---- DATA EXCERPTS

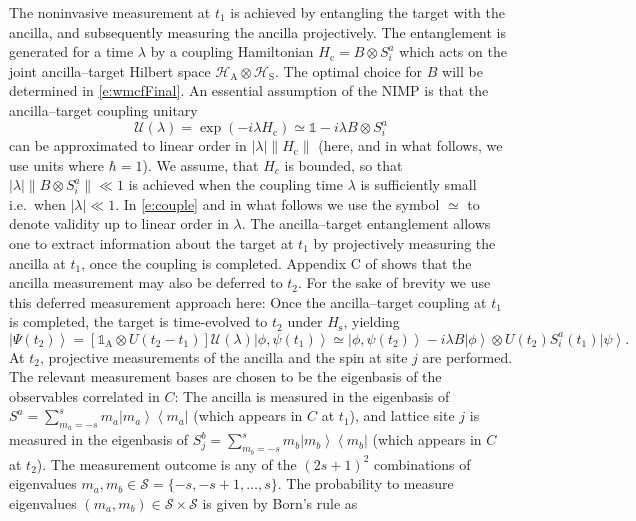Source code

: \documentclass[epjST,numbook]{svjour}
\newcommand{\couple}{\mathscr{U}}
\newcommand{\ket}[1]{\left \vert #1 \right >}
\newcommand{\bra}[1]{\left < #1 \right \vert}
\begin{document}
The noninvasive measurement at $t_1$ is achieved by entangling the target with the ancilla, and subsequently measuring the ancilla projectively. The entanglement is generated for a time $\lambda$ by a coupling Hamiltonian $H_\text{c}= B \otimes S^a_i$ which acts on the joint ancilla--target Hilbert space $\mathscr{H}_\text{A} \otimes \mathscr{H}_\text{S}$. The optimal choice for $B$ will be determined in \eqref{e:wmcfFinal}. An essential assumption of the NIMP is that the ancilla--target coupling unitary
\begin{equation}\label{e:couple}
\couple(\lambda) = \exp(-i \lambda H_\text{c}) \simeq \mathds{1} - i\lambda B \otimes S^a_i 
\end{equation}
can be approximated to linear order in $|\lambda| \lVert H_\text{c} \rVert$ (here, and in what follows, we use units where $\hbar=1$). 
We assume, that $H_c$ is bounded, so that $|\lambda| \lVert B \otimes S^a_i \rVert \ll 1$ is achieved when the coupling time $\lambda$ is sufficiently small i.e.\ when $|\lambda| \ll 1$. In \eqref{e:couple} and in what follows we use the symbol $\simeq$ to denote validity up to linear order in $\lambda$.
The ancilla--target entanglement allows one to extract information about the target at $t_1$ by projectively measuring the ancilla at $t_1$, once the coupling is completed. Appendix C of \cite{Uhrich_etal} shows that the ancilla measurement may also be deferred to $t_2$. For the sake of brevity we use this deferred measurement approach here: Once the ancilla--target coupling at $t_1$ is completed, the target is time-evolved to $t_2$ under $H_\text{s}$, yielding
\begin{equation}\label{e:Psit2}
	\ket{\Psi(t_2)} = [\mathds{1}_\text{A} \otimes U(t_2-t_1)] \couple(\lambda) \ket{\phi,\psi(t_1)} \simeq \ket{\phi,\psi(t_2)} - i \lambda B \ket{\phi} \otimes  U(t_2)  S^a_i (t_1) \ket{\psi}.
\end{equation}
At $t_2$, projective measurements of the ancilla and the spin at site $j$ are performed. The relevant measurement bases are chosen to be the eigenbasis of the observables correlated in $C$: The ancilla is measured in the eigenbasis of ${S^a=\sum_{m_a =-s}^s m_a\ket{m_a}\!\bra{m_a}}$ (which appears in $C$ at $t_1$), and lattice site $j$ is measured in the eigenbasis of $S_j^b=\sum_{m_b =-s}^s m_b \ket{m_b}\!\bra{m_b}$ (which appears in $C$ at $t_2$). The measurement outcome is any of the $(2s+1)^2$ combinations of eigenvalues $m_a,m_b\in\mathscr{S}=\{-s,-s+1,\ldots,s\}$. The probability to measure eigenvalues $(m_a,m_b)\in \mathscr{S} \times \mathscr{S}$ is given by Born's rule as
\end{document}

--------

§ **WHAT IS EXPECTED**:
Set every record down again verbatim, without pictures.

§ **SOLUTION TO THE EXERCISE**:
Source code

: \documentclass[epjST,numbook]{svjour}
\newcommand{\couple}{\mathscr{U}}
\newcommand{\ket}[1]{\left \vert #1 \right >}
\newcommand{\bra}[1]{\left < #1 \right \vert}
\begin{document}
The noninvasive measurement at $t_1$ is achieved by entangling the target with the ancilla, and subsequently measuring the ancilla projectively. The entanglement is generated for a time $\lambda$ by a coupling Hamiltonian $H_\text{c}= B \otimes S^a_i$ which acts on the joint ancilla--target Hilbert space $\mathscr{H}_\text{A} \otimes \mathscr{H}_\text{S}$. The optimal choice for $B$ will be determined in \eqref{e:wmcfFinal}. An essential assumption of the NIMP is that the ancilla--target coupling unitary
\begin{equation}\label{e:couple}
\couple(\lambda) = \exp(-i \lambda H_\text{c}) \simeq \mathds{1} - i\lambda B \otimes S^a_i 
\end{equation}
can be approximated to linear order in $|\lambda| \lVert H_\text{c} \rVert$ (here, and in what follows, we use units where $\hbar=1$). 
We assume, that $H_c$ is bounded, so that $|\lambda| \lVert B \otimes S^a_i \rVert \ll 1$ is achieved when the coupling time $\lambda$ is sufficiently small i.e.\ when $|\lambda| \ll 1$. In \eqref{e:couple} and in what follows we use the symbol $\simeq$ to denote validity up to linear order in $\lambda$.
The ancilla--target entanglement allows one to extract information about the target at $t_1$ by projectively measuring the ancilla at $t_1$, once the coupling is completed. Appendix C of \cite{Uhrich_etal} shows that the ancilla measurement may also be deferred to $t_2$. For the sake of brevity we use this deferred measurement approach here: Once the ancilla--target coupling at $t_1$ is completed, the target is time-evolved to $t_2$ under $H_\text{s}$, yielding
\begin{equation}\label{e:Psit2}
	\ket{\Psi(t_2)} = [\mathds{1}_\text{A} \otimes U(t_2-t_1)] \couple(\lambda) \ket{\phi,\psi(t_1)} \simeq \ket{\phi,\psi(t_2)} - i \lambda B \ket{\phi} \otimes  U(t_2)  S^a_i (t_1) \ket{\psi}.
\end{equation}
At $t_2$, projective measurements of the ancilla and the spin at site $j$ are performed. The relevant measurement bases are chosen to be the eigenbasis of the observables correlated in $C$: The ancilla is measured in the eigenbasis of ${S^a=\sum_{m_a =-s}^s m_a\ket{m_a}\!\bra{m_a}}$ (which appears in $C$ at $t_1$), and lattice site $j$ is measured in the eigenbasis of $S_j^b=\sum_{m_b =-s}^s m_b \ket{m_b}\!\bra{m_b}$ (which appears in $C$ at $t_2$). The measurement outcome is any of the $(2s+1)^2$ combinations of eigenvalues $m_a,m_b\in\mathscr{S}=\{-s,-s+1,\ldots,s\}$. The probability to measure eigenvalues $(m_a,m_b)\in \mathscr{S} \times \mathscr{S}$ is given by Born's rule as
\end{document}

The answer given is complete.